Teaching Comparative Government and Politics

Sunday, April 08, 2018

Revisions

You might want to pencil in some edits to your textbook's chapter on Russia.

This is from The Washington Post Opinion section.

Is Russia all out of oligarchs? It says it is.
Newly announced U.S. sanctions on Russia aim to target not only its political elite but also its financial elite: the “oligarchs.”

“Russian oligarchs and elites who profit from this corrupt system will no longer be insulated from the consequences of their government’s destabilizing activities,” Treasury Secretary Steven Mnuchin said…

But what if Russia doesn't have oligarchs? That may seem like a radical position, but that's the apparent stance of the Russian government.

“There are no oligarchs in Russia,” Kremlin spokesman Dmitry Peskov told reporters… The term that the Russian presidential spokesman said he would prefer was “representatives of big business.” …

Such remarks may cause many in the West to scoff, but there is a kernel of truth to the idea. The term “oligarch” first came to be used in Russian politics in the 1990s, when enterprising but often corrupt Russian businessmen used a chaotic period of privatization after the collapse of the Soviet Union to acquire vast fortunes. With their wealth, these business executives gained serious political influence in Russia's fledgling democracy.

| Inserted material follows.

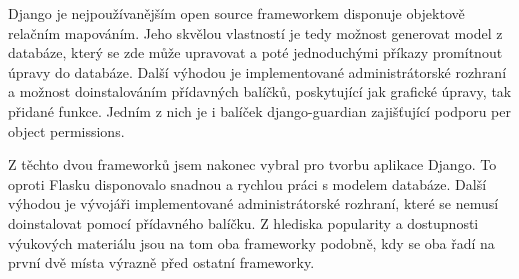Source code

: Django je nejpoužívanějším open source frameworkem disponuje objektově relačním mapováním. Jeho skvělou vlastností je tedy možnost generovat model z databáze, který se zde může upravovat a poté jednoduchými příkazy promítnout úpravy do databáze. Další výhodou je implementované administrátorské rozhraní a možnost doinstalováním přídavných balíčků, poskytující jak grafické úpravy, tak přidané funkce. Jedním z nich je i balíček django-guardian zajišťující podporu per object permissions.

Z těchto dvou frameworků jsem nakonec vybral pro tvorbu aplikace Django. To oproti Flasku disponovalo snadnou a rychlou práci s modelem databáze. Další výhodou je vývojáři implementované administrátorské rozhraní, které se nemusí doinstalovat pomocí přídavného balíčku. Z hlediska popularity a dostupnosti výukových materiálu jsou na tom oba frameworky podobně, kdy se oba řadí na první dvě místa výrazně před ostatní frameworky. 

\textbf{}
\textit{}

As David Hoffman, former Moscow correspondent for The Washington Post, put it in his 2001 book on these men, “as their power grew, the tycoons became known as simply the oligarchs, the men who owned and ruled the new Russia.”

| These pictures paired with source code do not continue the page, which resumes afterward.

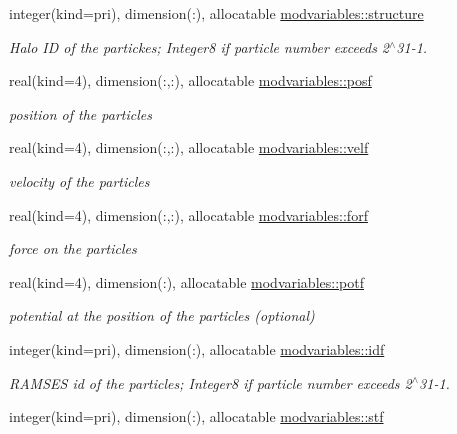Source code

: \begin{DoxyCompactItemize}
integer(kind=pri), dimension(\+:), allocatable \hyperlink{namespacemodvariables_a93c25eb46b5370bd8153733e03f3008d}{modvariables\+::structure}
\begin{DoxyCompactList}\small\item\em Halo ID of the partickes; Integer8 if particle number exceeds 2$^\wedge$31-\/1. \end{DoxyCompactList}\item 
real(kind=4), dimension(\+:,\+:), allocatable \hyperlink{namespacemodvariables_a7528c234a190760e036921b956ec9fe8}{modvariables\+::posf}
\begin{DoxyCompactList}\small\item\em position of the particles \end{DoxyCompactList}\item 
real(kind=4), dimension(\+:,\+:), allocatable \hyperlink{namespacemodvariables_a99c2bd91d22daa7bfaa3491624db7f14}{modvariables\+::velf}
\begin{DoxyCompactList}\small\item\em velocity of the particles \end{DoxyCompactList}\item 
real(kind=4), dimension(\+:,\+:), allocatable \hyperlink{namespacemodvariables_a1f2453280a3af1c380a1c3ad4797dc4b}{modvariables\+::forf}
\begin{DoxyCompactList}\small\item\em force on the particles \end{DoxyCompactList}\item 
real(kind=4), dimension(\+:), allocatable \hyperlink{namespacemodvariables_a719beead34fb4c6c7c70e7f51f1dfc78}{modvariables\+::potf}
\begin{DoxyCompactList}\small\item\em potential at the position of the particles (optional) \end{DoxyCompactList}\item 
integer(kind=pri), dimension(\+:), allocatable \hyperlink{namespacemodvariables_a74cd7fb485e34ae685664db5b2629aa9}{modvariables\+::idf}
\begin{DoxyCompactList}\small\item\em R\+A\+M\+S\+ES id of the particles; Integer8 if particle number exceeds 2$^\wedge$31-\/1. \end{DoxyCompactList}\item 
integer(kind=pri), dimension(\+:), allocatable \hyperlink{namespacemodvariables_a5b99e0cc82073c06969e0fe6caa06357}{modvariables\+::stf}

\end{DoxyCompactItemize}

But times change. After Vladimir Putin came to power… he took to dismantling the power of the oligarchs — using the power of the state to go after the business executives who had used their companies to influence the state. It was one of the major policy threads during the first period of Putin's rule and was largely popular with the Russian public, which was sick of billionaires influencing politics.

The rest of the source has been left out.